Le Pr Helmetz retira ses lunettes et les essuya lentement, tout en réfléchissant :

— Je doute que nous le découvrions jamais, dit-il enfin. L’intelligence d’êtres de cette catégorie, s’ils en sont doués, se situe sur un plan tellement différent qu’il ne peut pas exister de point d’intersection à partir duquel nous pourrions avoir des relations. Nous sommes faits de matière. Eux sont immatériels. Il n’y a rien de commun entre nous.

— Mais s’ils sont doués d’une forme d’intelligence…

— Les fourmis ont une intelligence, en un sens. Appelez cela « instinct », si vous voulez, mais l’instinct n’en est pas moins une forme d’intelligence ; l’instinct leur permet de réaliser certaines des choses que leur ferait réaliser l’intelligence. Nous ne pouvons cependant pas établir de communication avec des fourmis, et il est encore plus improbable que nous parvenions jamais à établir de communication avec ces Bidules. La différence d’espèce entre l’intelligence des fourmis et la nôtre n’est pas grande, si on la confronte à la différence d’espèce entre l’intelligence des Bidules, s’ils en ont une, et la nôtre. Non, je ne pense pas que nous parvenions jamais à établir la communication.

*

Le professeur avait raison sur ce point. La communication avec les Dules (contraction que l’usage a imposée au nom initialement donné aux Bidules) n’a jamais pu être établie.

Dès le lendemain, les cours des actions de l’industrie radio-électrique se stabilisèrent. Mais le jour d’après, quelqu’un posa au Pr Helmetz la question rouge, la question à soixante-quatre dollars… et les journaux publièrent sa réponse :

— La reprise des émissions de radio et de télé ? Je ne sais pas si nous y parviendrons jamais. Certainement pas tant que les Bidules ne seront pas partis, et pourquoi partiraient-ils ? Parce que des communications par radio auraient été établies par une autre civilisation sur une autre planète, ce qui les y attirerait ? Bien sûr ; mais une partie au moins d’entre eux reviendraient dès que nous recommencerions à produire des ondes radio.

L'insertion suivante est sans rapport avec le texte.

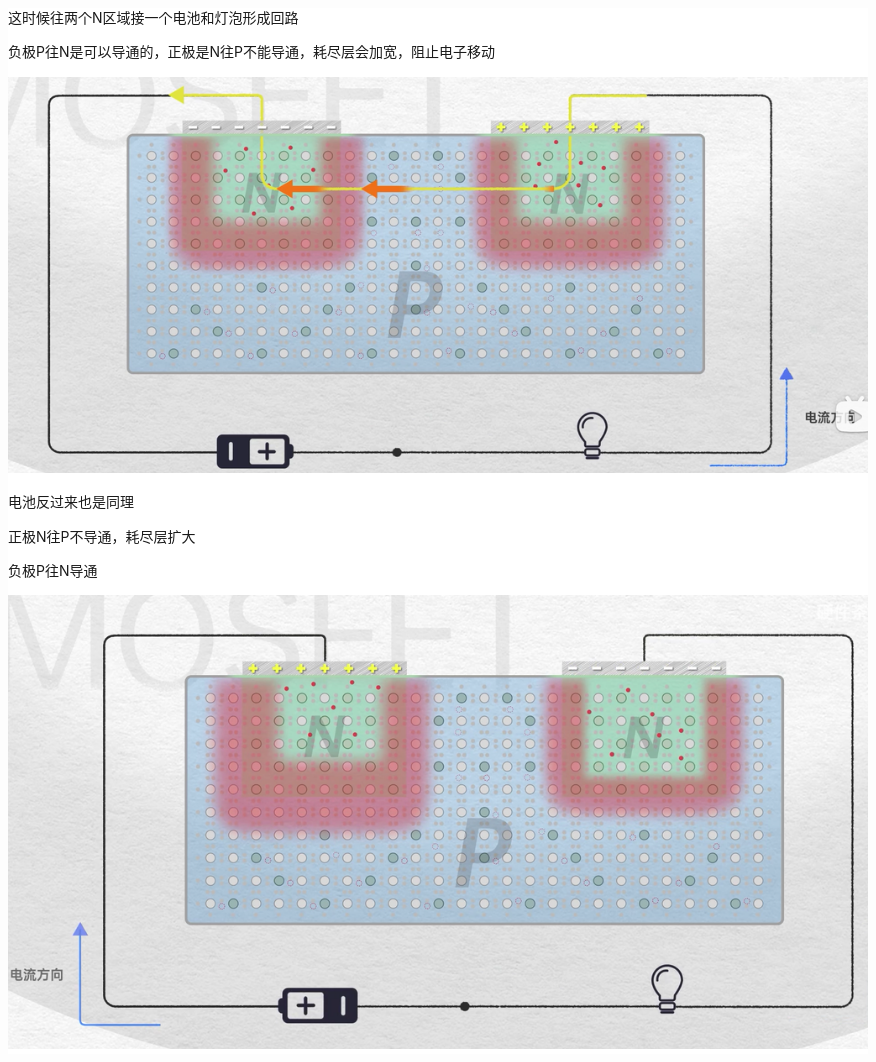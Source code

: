 这时候往两个N区域接一个电池和灯泡形成回路



负极P往N是可以导通的，正极是N往P不能导通，耗尽层会加宽，阻止电子移动

![image-20240515101823369](assets/image-20240515101823369.png)

电池反过来也是同理

正极N往P不导通，耗尽层扩大

负极P往N导通

![image-20240515102525640](assets/image-20240515102525640.png)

Les actions de l’industrie radio-électrique tombèrent à pratiquement zéro dans l’heure qui suivit. Il n’y eut cependant aucune scène de panique dans les diverses Bourses de la planète : il n’y eut pas de ventes effrénées, parce qu’il n’y avait pas d’acheteurs, effrénés ni calmes. Ceux qui avaient ces actions les gardèrent.

Les employés et animateurs de la radio et de la télé se mirent en quête de situations ailleurs. Les animateurs n’eurent aucun mal à se recaser : toutes les autres formes de distractions connurent des booms sans précédent.

*

— Deux de chute ! annonça Georges Bailey.

Le barman lui demanda ce qu’il entendait par là.

— Je ne sais pas, Hank. C’est une intuition que je viens d’avoir.

— Une intuition à quel propos ?

— Ça non plus, je ne le sais pas. Mélangez-m’en encore un, et je rentre à la maison.

Le shaker électrique refusait de marcher, et Hank fut obligé de faire le mélange à la force du poignet.

— C’est très bon comme exercice, commenta Georges, vous en manquiez. Ça vous fera un peu maigrir.

Hank grogna, la glace tinta gaiement, et le liquide coula du shaker dans le verre de Georges Bailey, qui but lentement en savourant. Puis il sortit sous l’orage d’avril. Il était là sous l’auvent, attendant que passe un taxi libre. Un vieil homme attendait déjà, lui aussi.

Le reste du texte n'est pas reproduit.